Gandalf…Dumbledore…Yoda… fictional icons of wisdom and in the minds of many the epitome of the perfect mentors. The only thing is, they aren’t real. They are part of the fiction that actually inhibits mentoring.
It seems that we are collectively waking up to the power of mentoring these days, however at the same time, behind this momentum at least two illusions sabotage access to mentoring for most people.
The first illusion is the romanticized notion that mentoring relationships should be dramatic experiences of breakthrough replete with fireworks in the sky and a soundtrack in the background. It is as if we expect mentoring to feel like semi-magical encounters with an all-knowing guru. However, real mentoring feels pretty mundane most of the time.
The second illusion actually discourages people who are in the game. Most days, the real experience of mentoring feels more like the simple exchange of friends over a cup of coffee than a lightning bolt of earth-shaking insight. At any given moment in a mentoring relationship, the conversations feel small, slow, incrementally laborious…anything but glamorous.
This second illusion is the subtle deceit which makes people doubt the value of the time they are spending together. It is the lie that these mundane and incremental conversations are unremarkable. The opposite is actually the truth. The remarkable impact of mentoring is not in the drama of a single moment, but in the cumulative impact of one person sharing their life and their experience with another over time.
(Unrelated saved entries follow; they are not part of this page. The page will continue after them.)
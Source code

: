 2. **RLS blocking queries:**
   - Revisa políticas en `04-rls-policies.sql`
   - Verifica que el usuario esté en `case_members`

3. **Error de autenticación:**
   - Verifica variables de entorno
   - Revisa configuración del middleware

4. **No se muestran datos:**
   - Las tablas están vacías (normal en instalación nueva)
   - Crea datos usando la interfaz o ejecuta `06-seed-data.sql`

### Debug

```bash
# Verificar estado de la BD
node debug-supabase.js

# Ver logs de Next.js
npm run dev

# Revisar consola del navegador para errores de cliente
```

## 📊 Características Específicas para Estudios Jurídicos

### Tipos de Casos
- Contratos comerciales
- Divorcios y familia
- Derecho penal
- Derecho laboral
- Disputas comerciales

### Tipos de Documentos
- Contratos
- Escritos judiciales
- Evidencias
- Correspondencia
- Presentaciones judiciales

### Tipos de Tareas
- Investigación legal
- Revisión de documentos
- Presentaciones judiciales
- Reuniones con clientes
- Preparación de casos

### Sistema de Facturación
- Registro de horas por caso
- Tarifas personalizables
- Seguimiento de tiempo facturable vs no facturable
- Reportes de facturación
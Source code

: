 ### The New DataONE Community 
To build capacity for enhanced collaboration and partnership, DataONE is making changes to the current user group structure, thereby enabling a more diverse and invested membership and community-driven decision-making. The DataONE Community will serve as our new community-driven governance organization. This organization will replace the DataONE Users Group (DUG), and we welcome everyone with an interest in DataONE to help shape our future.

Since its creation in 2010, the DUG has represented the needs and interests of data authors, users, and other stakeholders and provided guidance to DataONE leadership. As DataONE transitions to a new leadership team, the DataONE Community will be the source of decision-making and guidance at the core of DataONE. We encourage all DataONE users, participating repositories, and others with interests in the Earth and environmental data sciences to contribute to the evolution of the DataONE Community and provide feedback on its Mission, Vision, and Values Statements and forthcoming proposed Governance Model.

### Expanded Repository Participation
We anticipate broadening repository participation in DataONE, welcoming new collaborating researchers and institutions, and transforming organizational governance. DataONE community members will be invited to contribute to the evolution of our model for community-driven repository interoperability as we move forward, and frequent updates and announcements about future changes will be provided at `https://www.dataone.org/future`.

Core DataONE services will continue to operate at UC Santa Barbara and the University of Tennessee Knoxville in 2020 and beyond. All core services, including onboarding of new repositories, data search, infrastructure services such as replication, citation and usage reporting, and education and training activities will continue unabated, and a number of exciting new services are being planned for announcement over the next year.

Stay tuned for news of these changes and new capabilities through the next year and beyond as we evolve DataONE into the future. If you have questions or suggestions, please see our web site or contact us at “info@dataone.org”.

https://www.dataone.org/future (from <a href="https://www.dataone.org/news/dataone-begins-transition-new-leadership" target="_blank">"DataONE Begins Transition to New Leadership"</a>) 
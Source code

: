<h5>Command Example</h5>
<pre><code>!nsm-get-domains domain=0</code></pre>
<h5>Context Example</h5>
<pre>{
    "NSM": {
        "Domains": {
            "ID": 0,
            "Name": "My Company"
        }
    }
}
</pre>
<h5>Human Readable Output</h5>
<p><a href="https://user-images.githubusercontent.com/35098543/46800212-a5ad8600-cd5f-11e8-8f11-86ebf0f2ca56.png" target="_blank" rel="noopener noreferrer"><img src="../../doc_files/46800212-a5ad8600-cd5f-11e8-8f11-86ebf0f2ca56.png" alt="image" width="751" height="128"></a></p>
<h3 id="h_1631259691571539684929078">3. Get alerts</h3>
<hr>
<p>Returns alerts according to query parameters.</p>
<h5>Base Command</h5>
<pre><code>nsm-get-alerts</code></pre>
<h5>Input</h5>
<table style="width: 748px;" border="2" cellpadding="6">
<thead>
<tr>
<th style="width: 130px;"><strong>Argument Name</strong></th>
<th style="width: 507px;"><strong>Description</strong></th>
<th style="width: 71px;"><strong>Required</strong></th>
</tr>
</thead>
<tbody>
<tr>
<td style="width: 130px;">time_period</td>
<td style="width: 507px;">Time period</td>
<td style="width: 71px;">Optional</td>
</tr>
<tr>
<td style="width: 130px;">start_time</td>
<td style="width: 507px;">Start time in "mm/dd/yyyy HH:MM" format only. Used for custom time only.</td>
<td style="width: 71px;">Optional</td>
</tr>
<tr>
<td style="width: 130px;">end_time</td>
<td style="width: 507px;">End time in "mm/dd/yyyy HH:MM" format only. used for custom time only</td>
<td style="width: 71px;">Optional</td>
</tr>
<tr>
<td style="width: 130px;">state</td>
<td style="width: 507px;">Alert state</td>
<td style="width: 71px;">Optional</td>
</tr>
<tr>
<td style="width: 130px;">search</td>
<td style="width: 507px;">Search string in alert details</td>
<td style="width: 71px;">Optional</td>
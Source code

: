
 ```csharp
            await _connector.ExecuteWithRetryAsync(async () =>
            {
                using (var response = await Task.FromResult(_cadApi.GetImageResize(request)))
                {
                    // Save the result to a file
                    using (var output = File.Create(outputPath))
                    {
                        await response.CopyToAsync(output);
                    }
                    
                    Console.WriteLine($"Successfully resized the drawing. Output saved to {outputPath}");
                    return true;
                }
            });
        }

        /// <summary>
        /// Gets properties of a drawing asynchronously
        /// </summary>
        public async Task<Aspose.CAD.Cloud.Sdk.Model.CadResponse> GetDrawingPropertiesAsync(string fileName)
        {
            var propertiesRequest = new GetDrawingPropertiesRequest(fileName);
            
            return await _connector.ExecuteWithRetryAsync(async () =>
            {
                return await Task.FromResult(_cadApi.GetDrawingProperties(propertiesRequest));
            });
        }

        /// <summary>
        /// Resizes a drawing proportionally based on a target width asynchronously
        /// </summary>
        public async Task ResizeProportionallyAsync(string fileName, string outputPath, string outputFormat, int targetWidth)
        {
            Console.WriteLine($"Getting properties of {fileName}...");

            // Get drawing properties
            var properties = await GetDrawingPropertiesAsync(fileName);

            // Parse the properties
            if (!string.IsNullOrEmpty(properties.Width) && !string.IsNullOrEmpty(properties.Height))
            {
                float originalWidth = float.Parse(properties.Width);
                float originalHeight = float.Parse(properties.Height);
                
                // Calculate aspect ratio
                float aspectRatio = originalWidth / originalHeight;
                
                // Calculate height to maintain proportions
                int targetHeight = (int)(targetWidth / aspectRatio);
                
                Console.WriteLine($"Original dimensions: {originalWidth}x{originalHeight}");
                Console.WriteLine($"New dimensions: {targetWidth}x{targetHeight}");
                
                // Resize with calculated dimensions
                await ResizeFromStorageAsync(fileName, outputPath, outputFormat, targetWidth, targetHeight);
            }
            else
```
The reality behind the illusions of mentoring, is that the small non-glamorous interactions between mentor and “mentoree” add up to life-changing influence over time. Operating under the radar, mentoring can actually change the world, one life at a time.
And that is my point. If you can let go of the grandiose guru-like or overly structured academic notions of mentoring, you will see that there are scores of people around you who might help you with the growth, challenges, or possibilities you are facing. Seek them out for a simple conversation where you learn from their insight and experience.
Let go of the fanciful notions of mentoring and you will discover that you have scores of life experience and insight that might serve people around you as well.
Who could you share your life with?
And, who could help you with the things you face?